[INFORMATION PROVIDED — start]

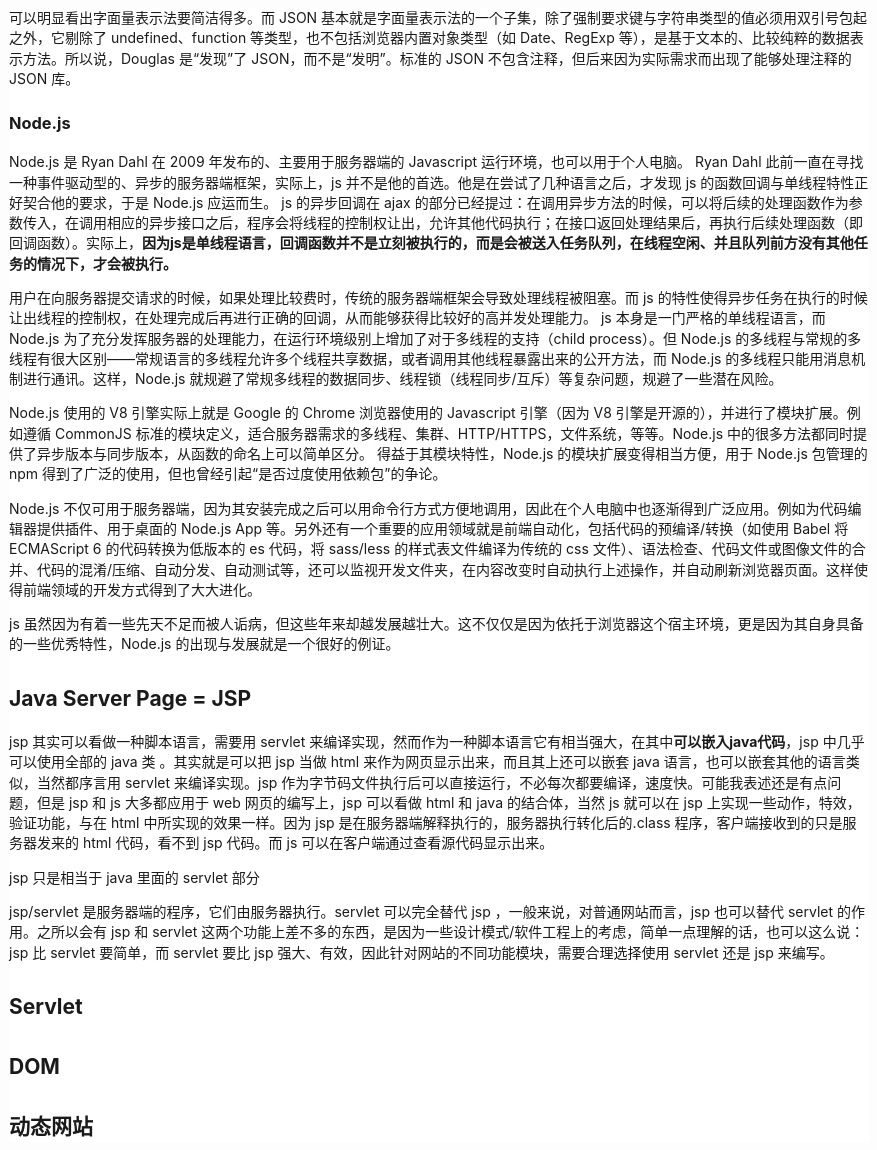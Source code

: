 可以明显看出字面量表示法要简洁得多。而 JSON 基本就是字面量表示法的一个子集，除了强制要求键与字符串类型的值必须用双引号包起之外，它剔除了 undefined、function 等类型，也不包括浏览器内置对象类型（如 Date、RegExp 等），是基于文本的、比较纯粹的数据表示方法。所以说，Douglas 是“发现”了 JSON，而不是“发明”。标准的 JSON 不包含注释，但后来因为实际需求而出现了能够处理注释的 JSON 库。


### Node.js

Node.js 是 Ryan Dahl 在 2009 年发布的、主要用于服务器端的 Javascript 运行环境，也可以用于个人电脑。
Ryan Dahl 此前一直在寻找一种事件驱动型的、异步的服务器端框架，实际上，js 并不是他的首选。他是在尝试了几种语言之后，才发现 js 的函数回调与单线程特性正好契合他的要求，于是 Node.js 应运而生。
js 的异步回调在 ajax 的部分已经提过：在调用异步方法的时候，可以将后续的处理函数作为参数传入，在调用相应的异步接口之后，程序会将线程的控制权让出，允许其他代码执行；在接口返回处理结果后，再执行后续处理函数（即回调函数）。实际上，**因为js是单线程语言，回调函数并不是立刻被执行的，而是会被送入任务队列，在线程空闲、并且队列前方没有其他任务的情况下，才会被执行。**

用户在向服务器提交请求的时候，如果处理比较费时，传统的服务器端框架会导致处理线程被阻塞。而 js 的特性使得异步任务在执行的时候让出线程的控制权，在处理完成后再进行正确的回调，从而能够获得比较好的高并发处理能力。
js 本身是一门严格的单线程语言，而 Node.js 为了充分发挥服务器的处理能力，在运行环境级别上增加了对于多线程的支持（child process）。但 Node.js 的多线程与常规的多线程有很大区别——常规语言的多线程允许多个线程共享数据，或者调用其他线程暴露出来的公开方法，而 Node.js 的多线程只能用消息机制进行通讯。这样，Node.js 就规避了常规多线程的数据同步、线程锁（线程同步/互斥）等复杂问题，规避了一些潜在风险。

Node.js 使用的 V8 引擎实际上就是 Google 的 Chrome 浏览器使用的 Javascript 引擎（因为 V8 引擎是开源的），并进行了模块扩展。例如遵循 CommonJS 标准的模块定义，适合服务器需求的多线程、集群、HTTP/HTTPS，文件系统，等等。Node.js 中的很多方法都同时提供了异步版本与同步版本，从函数的命名上可以简单区分。
得益于其模块特性，Node.js 的模块扩展变得相当方便，用于 Node.js 包管理的 npm 得到了广泛的使用，但也曾经引起“是否过度使用依赖包”的争论。

Node.js 不仅可用于服务器端，因为其安装完成之后可以用命令行方式方便地调用，因此在个人电脑中也逐渐得到广泛应用。例如为代码编辑器提供插件、用于桌面的 Node.js App 等。另外还有一个重要的应用领域就是前端自动化，包括代码的预编译/转换（如使用 Babel 将 ECMAScript 6 的代码转换为低版本的 es 代码，将 sass/less 的样式表文件编译为传统的 css 文件）、语法检查、代码文件或图像文件的合并、代码的混淆/压缩、自动分发、自动测试等，还可以监视开发文件夹，在内容改变时自动执行上述操作，并自动刷新浏览器页面。这样使得前端领域的开发方式得到了大大进化。

js 虽然因为有着一些先天不足而被人诟病，但这些年来却越发展越壮大。这不仅仅是因为依托于浏览器这个宿主环境，更是因为其自身具备的一些优秀特性，Node.js 的出现与发展就是一个很好的例证。


## Java Server Page = JSP

jsp 其实可以看做一种脚本语言，需要用 servlet 来编译实现，然而作为一种脚本语言它有相当强大，在其中**可以嵌入java代码**，jsp 中几乎可以使用全部的 java 类 。其实就是可以把 jsp 当做 html 来作为网页显示出来，而且其上还可以嵌套 java 语言，也可以嵌套其他的语言类似，当然都序言用 servlet 来编译实现。jsp 作为字节码文件执行后可以直接运行，不必每次都要编译，速度快。可能我表述还是有点问题，但是 jsp 和 js 大多都应用于 web 网页的编写上，jsp 可以看做 html 和 java 的结合体，当然 js 就可以在 jsp 上实现一些动作，特效，验证功能，与在 html 中所实现的效果一样。因为 jsp 是在服务器端解释执行的，服务器执行转化后的.class 程序，客户端接收到的只是服务器发来的 html 代码，看不到 jsp 代码。而 js 可以在客户端通过查看源代码显示出来。

jsp 只是相当于 java 里面的 servlet 部分

jsp/servlet 是服务器端的程序，它们由服务器执行。servlet 可以完全替代 jsp ，一般来说，对普通网站而言，jsp 也可以替代 servlet 的作用。之所以会有 jsp 和 servlet 这两个功能上差不多的东西，是因为一些设计模式/软件工程上的考虑，简单一点理解的话，也可以这么说：jsp 比 servlet 要简单，而 servlet 要比 jsp 强大、有效，因此针对网站的不同功能模块，需要合理选择使用 servlet 还是 jsp 来编写。


## Servlet


## DOM




## 动态网站
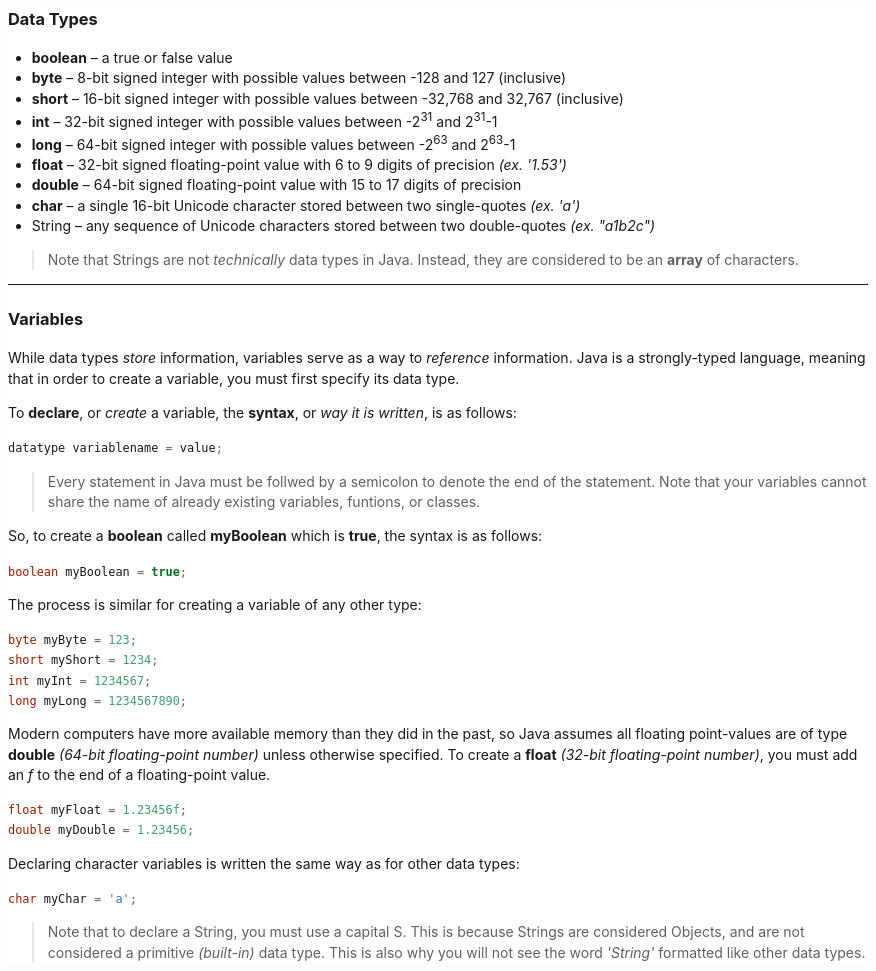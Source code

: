 ### Data Types
* **boolean** – a true or false value
* **byte** – 8-bit signed integer with possible values between -128 and 127 (inclusive)
* **short** – 16-bit signed integer with possible values between -32,768 and 32,767 (inclusive)
* **int** – 32-bit signed integer with possible values between -2<sup>31</sup> and 2<sup>31</sup>-1
* **long** – 64-bit signed integer with possible values between -2<sup>63</sup> and 2<sup>63</sup>-1
* **float** – 32-bit signed floating-point value with 6 to 9 digits of precision _(ex. '1.53')_
* **double** – 64-bit signed floating-point value with 15 to 17 digits of precision
* **char** – a single 16-bit Unicode character stored between two single-quotes _(ex. 'a')_
* String – any sequence of Unicode characters stored between two double-quotes _(ex. "a1b2c")_

> Note that Strings are not _technically_ data types in Java. Instead, they are considered to be an **array** of characters.

* * *

### Variables
While data types _store_ information, variables serve as a way to _reference_ information. Java is a strongly-typed language, meaning that in order to create a variable, you must first specify its data type.

To **declare**, or _create_ a variable, the **syntax**, or _way it is written_, is as follows:
```java
datatype variablename = value;
```
> Every statement in Java must be follwed by a semicolon to denote the end of the statement.
> Note that your variables cannot share the name of already existing variables, funtions, or classes.

So, to create a **boolean** called **myBoolean** which is **true**, the syntax is as follows:
```java
boolean myBoolean = true;
```
The process is similar for creating a variable of any other type:
```java
byte myByte = 123;
short myShort = 1234;
int myInt = 1234567;
long myLong = 1234567890;
```

Modern computers have more available memory than they did in the past, so Java assumes all floating point-values are of type **double** _(64-bit floating-point number)_ unless otherwise specified. To create a **float** _(32-bit floating-point number)_, you must add an _f_ to the end of a floating-point value.
```java
float myFloat = 1.23456f;
double myDouble = 1.23456;
```

Declaring character variables is written the same way as for other data types:
```java
char myChar = 'a';
```
> Note that to declare a String, you must use a capital S.
> This is because Strings are considered Objects, and are not considered a primitive _(built-in)_ data type.
> This is also why you will not see the word _'String'_ formatted like other data types.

[INFORMATION PROVIDED — finish]

# [TO DO]
Search the data above for "digits" and copy every line where it turns up.

# [YOUR SOLUTION]
* **float** – 32-bit signed floating-point value with 6 to 9 digits of precision _(ex. '1.53')_
* **double** – 64-bit signed floating-point value with 15 to 17 digits of precision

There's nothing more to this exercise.